The automation observability checklist:

  • Heartbeat: external watchdog with expected-cadence SLA
  • Output validation: deterministic step asserting expected output shape
  • Idempotency: keys on every external write
  • Alerting: on heartbeat miss, on validation failure, on platform error
  • Runbook: 1-page markdown checked into source control
  • Eval suite (AI-only): daily regression against labelled cases
  • Sample review (AI-only): human review of 1 to 5 percent of outputs
  • Owner: a named human responsible for the automation, with a backup

For a single new automation, this is half an engineer-day of additional work. For a portfolio of 20 to 50 automations, the upfront retrofit is one to two engineer-weeks. The first incident the observability prevents pays back the entire investment.

The teams that ship automation observability discover that 90 percent of incidents become non-events: the system catches the failure, alerts the owner, and the fix happens in the normal work day instead of in a customer-facing outage. The automation portfolio becomes an asset instead of a liability.

Frequently asked

Questions teams ask

What's the minimum observability for an automation?

Three things: a heartbeat that fires when the workflow runs, an output assertion that fires if the output is wrong-shaped, and an alert that pages the owner when either of the first two fail. Anything less is hoping.

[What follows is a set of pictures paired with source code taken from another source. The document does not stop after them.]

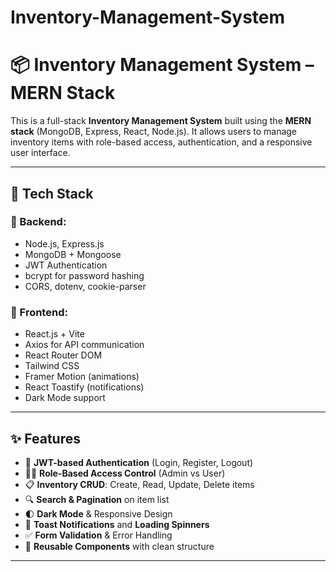 # Inventory-Management-System

# 📦 Inventory Management System – MERN Stack

This is a full-stack **Inventory Management System** built using the **MERN stack** (MongoDB, Express, React, Node.js). It allows users to manage inventory items with role-based access, authentication, and a responsive user interface.

---

## 🚀 Tech Stack

### 🔧 Backend:
- Node.js, Express.js
- MongoDB + Mongoose
- JWT Authentication
- bcrypt for password hashing
- CORS, dotenv, cookie-parser

### 🎨 Frontend:
- React.js + Vite
- Axios for API communication
- React Router DOM
- Tailwind CSS
- Framer Motion (animations)
- React Toastify (notifications)
- Dark Mode support

---

## ✨ Features

- 🔐 **JWT-based Authentication** (Login, Register, Logout)
- 🧑‍💼 **Role-Based Access Control** (Admin vs User)
- 📋 **Inventory CRUD**: Create, Read, Update, Delete items
- 🔍 **Search & Pagination** on item list
- 🌓 **Dark Mode** & Responsive Design
- 🔄 **Toast Notifications** and **Loading Spinners**
- ✅ **Form Validation** & Error Handling
- 🔁 **Reusable Components** with clean structure

---

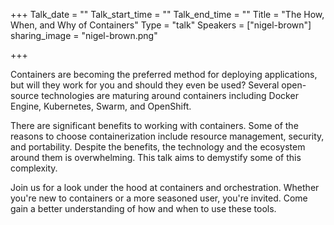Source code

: +++
Talk_date = ""
Talk_start_time = ""
Talk_end_time = ""
Title = "The How, When, and Why of Containers"
Type = "talk"
Speakers = ["nigel-brown"]
sharing_image = "nigel-brown.png"

+++

Containers are becoming the preferred method for deploying applications, but will they work for you and should they even be used? Several open-source technologies are maturing around containers including Docker Engine, Kubernetes, Swarm, and OpenShift.

There are significant benefits to working with containers. Some of the reasons to choose containerization include resource management, security, and portability. Despite the benefits, the technology and the ecosystem around them is overwhelming. This talk aims to demystify some of this complexity.

Join us for a look under the hood at containers and orchestration. Whether you're new to containers or a more seasoned user, you're invited. Come gain a better understanding of how and when to use these tools.
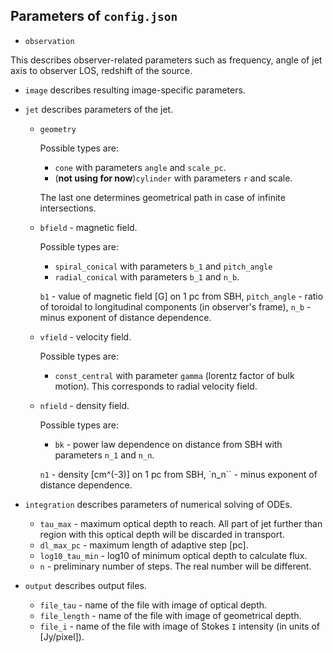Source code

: ## Parameters of ``config.json``
 
 * ``observation``
 
 This describes observer-related parameters such as
 frequency, angle of jet axis to observer LOS, redshift
 of the source.
 
 * ``image`` describes resulting image-specific parameters.
 
 * ``jet`` describes parameters of the jet.
 
    * ``geometry``
        
        Possible types are:
        * ``cone`` with parameters ``angle`` and ``scale_pc``.
        * (**not using for now**)``cylinder`` with parameters ``r`` and scale.
        
        The last one determines geometrical path in case of infinite
        intersections.
        
    * ``bfield`` - magnetic field.
    
        Possible types are:
        * ``spiral_conical`` with parameters ``b_1`` and ``pitch_angle``
        * ``radial_conical`` with parameters ``b_1`` and ``n_b``.
        
        ``b1`` - value of magnetic field [G] on 1 pc from SBH, ``pitch_angle`` -
        ratio of toroidal to longitudinal components (in observer's frame),
        ``n_b`` - minus exponent of distance dependence.
        
    * ``vfield`` - velocity field.
    
        Possible types are:
        * ``const_central`` with parameter ``gamma`` (lorentz factor of bulk
        motion). This corresponds to radial velocity field.
        
    * ``nfield`` - density field.
    
        Possible types are:
        * ``bk`` - power law dependence on distance from SBH with parameters
        ``n_1`` and ``n_n``.
        
        ``n1`` - density [cm^(-3)] on 1 pc from SBH, `n_n`` - minus exponent of
        distance dependence.
  
 * ``integration`` describes parameters of numerical solving of ODEs.
 
    * ``tau_max`` - maximum optical depth to reach. All part of jet further than
    region with this optical depth will be discarded in transport.
    * ``dl_max_pc`` - maximum length of adaptive step [pc].
    * ``log10_tau_min`` - log10 of minimum optical depth to calculate flux.
    * ``n`` - preliminary number of steps. The real number will be different.
    
 * ``output`` describes output files.
 
    * ``file_tau`` - name of the file with image of optical depth.
    * ``file_length`` - name of the file with image of geometrical depth.
    * ``file_i`` - name of the file with image of Stokes ``I`` intensity (in
    units of [Jy/pixel]).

How do I detect a workflow that quietly stopped running?

An expected-execution heartbeat. If the workflow runs daily, alert when 28 hours pass without a successful run. The alert detects both 'platform broken' and 'workflow accidentally disabled' failures.

What about automations that run continuously?

Same principle, different time scale. Alert on 'no successful run in 5 minutes' or whatever the SLA demands. The heartbeat is a watchdog, not a deep diagnostic.